Malignant mesothelioma (MM) cells can differentiate into bone-like cells, according to a study published in Scientific Reports, a finding that may open new possibilities for therapeutic approaches against MM.
The study, “A Subset Of Malignant Mesothelioma Tumors Retain Osteogenic Potential,” was conducted by S. M. Lansley, PhD, and colleagues from the Harry Perkins Institute of Medical Research.
During embryonic development, there are essentially three layers of cells that give rise to the different parts of the body. The most external layer (ectoderm) will originate skin cells and the central nervous system (spinal cord and the brain); the middle layer (mesoderm) will produce cells of various organs, including blood vessels, heart, lungs, kidneys, bones and muscles; and the inner layer (endoderm) produces organs of the gastrointestinal tract.
At a certain point in embryonic development, all these organs share a common ancestry, but become different from each other as cells migrate to different environments within the body, where they differentiate into their final form and function.
MM derives from cells that once belonged to that middle layer, called the mesothelial cells. Previous studies have shown that mesothelial cells differentiate into cells of similar lineage. Indeed, certain MM patients present signs of bone- and cartilage-like cells, that share the same origin, which further supports this idea.
“We have previously demonstrated that normal mesothelial cells can differentiate to [bone-like cells] and therefore hypothesize that all cells of mesothelial origin, including MM, are responsible for the observed osseous differentiation and mineralized bone formation in MM tumors,” the researchers wrote.

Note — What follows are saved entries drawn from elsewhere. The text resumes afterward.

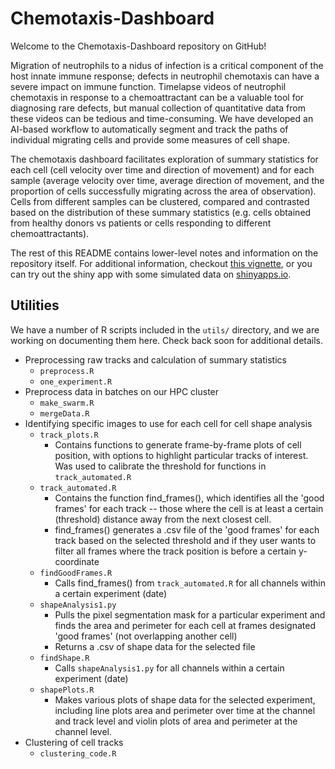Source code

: # Chemotaxis-Dashboard

Welcome to the Chemotaxis-Dashboard repository on GitHub!

Migration of neutrophils to a nidus of infection is a critical component of the host innate immune response; defects in neutrophil chemotaxis can have a severe impact on immune function. Timelapse videos of neutrophil chemotaxis in response to a chemoattractant can be a valuable tool for diagnosing rare defects, but manual collection of quantitative data from these videos can be tedious and time-consuming. We have developed an AI-based workflow to automatically segment and track the paths of individual migrating cells and provide some measures of cell shape.

The chemotaxis dashboard facilitates exploration of summary statistics for each cell (cell velocity over time and direction of movement) and for each sample (average velocity over time, average direction of movement, and the proportion of cells successfully migrating across the area of observation). Cells from different samples can be clustered, compared and contrasted based on the distribution of these summary statistics (e.g. cells obtained from healthy donors vs patients or cells responding to different chemoattractants).

The rest of this README contains lower-level notes and information on the repository itself. For additional information, checkout [this vignette](https://abcsfrederick.github.io/Chemotaxis-Dashboard/poster.html), or you can try out the shiny app with some simulated data on [shinyapps.io](https://mckalliprn.shinyapps.io/demo_app/?_ga=2.247871367.1296701277.1659379204-1106696516.1659379204).

## Utilities

We have a number of R scripts included in the `utils/` directory, and we are working on documenting them here. Check back soon for additional details.

* Preprocessing raw tracks and calculation of summary statistics
  * `preprocess.R` 
  * `one_experiment.R`
* Preprocess data in batches on our HPC cluster
  * `make_swarm.R`
  * `mergeData.R`
* Identifying specific images to use for each cell for cell shape analysis
  * `track_plots.R`
    * Contains functions to generate frame-by-frame plots of cell position, with options to highlight particular tracks of interest. Was used to calibrate the threshold for functions in `track_automated.R`
  * `track_automated.R`
    * Contains the function find_frames(), which identifies all the 'good frames' for each track -- those where the cell is at least a certain (threshold) distance away from the next closest cell.
    * find_frames() generates a .csv file of the 'good frames' for each track based on the selected threshold and if they user wants to filter all frames where the track position is before a certain y-coordinate
  * `findGoodFrames.R`
    * Calls find_frames() from `track_automated.R` for all channels within a certain experiment (date)
  * `shapeAnalysis1.py`
    * Pulls the pixel segmentation mask for a particular experiment and finds the area and perimeter for each cell at frames designated 'good frames' (not overlapping another cell)
    * Returns a .csv of shape data for the selected file
  * `findShape.R`
    * Calls `shapeAnalysis1.py` for all channels within a certain experiment (date)
  * `shapePlots.R`
    * Makes various plots of shape data for the selected experiment, including line plots area and perimeter over time at the channel and track level and violin plots of area and perimeter at the channel level.
* Clustering of cell tracks
  * `clustering_code.R`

Consistent with such findings, the researchers observed that MM tumors often presented areas of mineralized bone formation. This was found both in the biopsy of a 27-year-old woman with malignant mesothelioma and in more than 20% of MM mouse models.

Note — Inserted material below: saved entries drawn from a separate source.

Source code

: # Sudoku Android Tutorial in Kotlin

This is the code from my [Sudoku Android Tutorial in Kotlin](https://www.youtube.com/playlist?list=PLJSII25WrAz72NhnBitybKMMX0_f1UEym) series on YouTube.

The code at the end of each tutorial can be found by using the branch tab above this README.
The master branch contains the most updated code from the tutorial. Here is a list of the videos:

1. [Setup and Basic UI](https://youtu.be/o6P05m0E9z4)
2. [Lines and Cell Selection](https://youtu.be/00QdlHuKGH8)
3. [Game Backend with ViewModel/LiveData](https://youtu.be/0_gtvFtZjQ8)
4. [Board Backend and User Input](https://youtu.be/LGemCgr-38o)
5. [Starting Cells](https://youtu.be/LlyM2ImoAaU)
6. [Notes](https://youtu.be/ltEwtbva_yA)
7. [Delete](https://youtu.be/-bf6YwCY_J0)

The team then used different cell lines of human MM cells to understand if culture media containing molecular factors that promote the formation of bone cells could induce MM cells to transform into bone cells. Results indicated that, indeed, in such an environment, MM cells produced bone cells in vitro and expressed molecular markers associated with bone formation.
Researchers then used dexamethasone, a drug that has been used to induce the differentiation of bone cells from different cell types in vitro, to see if this treatment could have the same effect in MM cells. However, the results were negative.

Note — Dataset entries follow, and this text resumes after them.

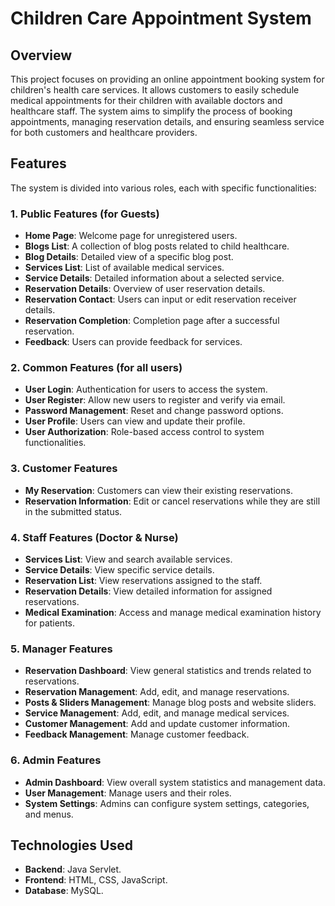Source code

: # Children Care Appointment System

## Overview

This project focuses on providing an online appointment booking system for children's health care services. It allows customers to easily schedule medical appointments for their children with available doctors and healthcare staff. The system aims to simplify the process of booking appointments, managing reservation details, and ensuring seamless service for both customers and healthcare providers.

## Features

The system is divided into various roles, each with specific functionalities:

### 1. **Public Features (for Guests)**  
- **Home Page**: Welcome page for unregistered users.
- **Blogs List**: A collection of blog posts related to child healthcare.
- **Blog Details**: Detailed view of a specific blog post.
- **Services List**: List of available medical services.
- **Service Details**: Detailed information about a selected service.
- **Reservation Details**: Overview of user reservation details.
- **Reservation Contact**: Users can input or edit reservation receiver details.
- **Reservation Completion**: Completion page after a successful reservation.
- **Feedback**: Users can provide feedback for services.

### 2. **Common Features (for all users)**
- **User Login**: Authentication for users to access the system.
- **User Register**: Allow new users to register and verify via email.
- **Password Management**: Reset and change password options.
- **User Profile**: Users can view and update their profile.
- **User Authorization**: Role-based access control to system functionalities.

### 3. **Customer Features**  
- **My Reservation**: Customers can view their existing reservations.
- **Reservation Information**: Edit or cancel reservations while they are still in the submitted status.

### 4. **Staff Features (Doctor & Nurse)**  
- **Services List**: View and search available services.
- **Service Details**: View specific service details.
- **Reservation List**: View reservations assigned to the staff.
- **Reservation Details**: View detailed information for assigned reservations.
- **Medical Examination**: Access and manage medical examination history for patients.

### 5. **Manager Features**  
- **Reservation Dashboard**: View general statistics and trends related to reservations.
- **Reservation Management**: Add, edit, and manage reservations.
- **Posts & Sliders Management**: Manage blog posts and website sliders.
- **Service Management**: Add, edit, and manage medical services.
- **Customer Management**: Add and update customer information.
- **Feedback Management**: Manage customer feedback.

### 6. **Admin Features**  
- **Admin Dashboard**: View overall system statistics and management data.
- **User Management**: Manage users and their roles.
- **System Settings**: Admins can configure system settings, categories, and menus.


## Technologies Used

- **Backend**: Java Servlet.
- **Frontend**: HTML, CSS, JavaScript.
- **Database**: MySQL.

Although it is not yet known how the presence of unusual cells in MM tumors may affect patient prognosis, the discovery that MM cells can turn into bone-like cells may represent a relevant finding.
“[I]f a positive correlation between heterologous elements in MM and patient survival exists, inducing MM cells to differentiate into non-malignant [cell types] may be a treatment option,” the researchers wrote. “Differentiation therapy has already been used in several different cancers to induce terminal differentiation in cancer stem cells to decrease cell proliferation and halt tumor progression.”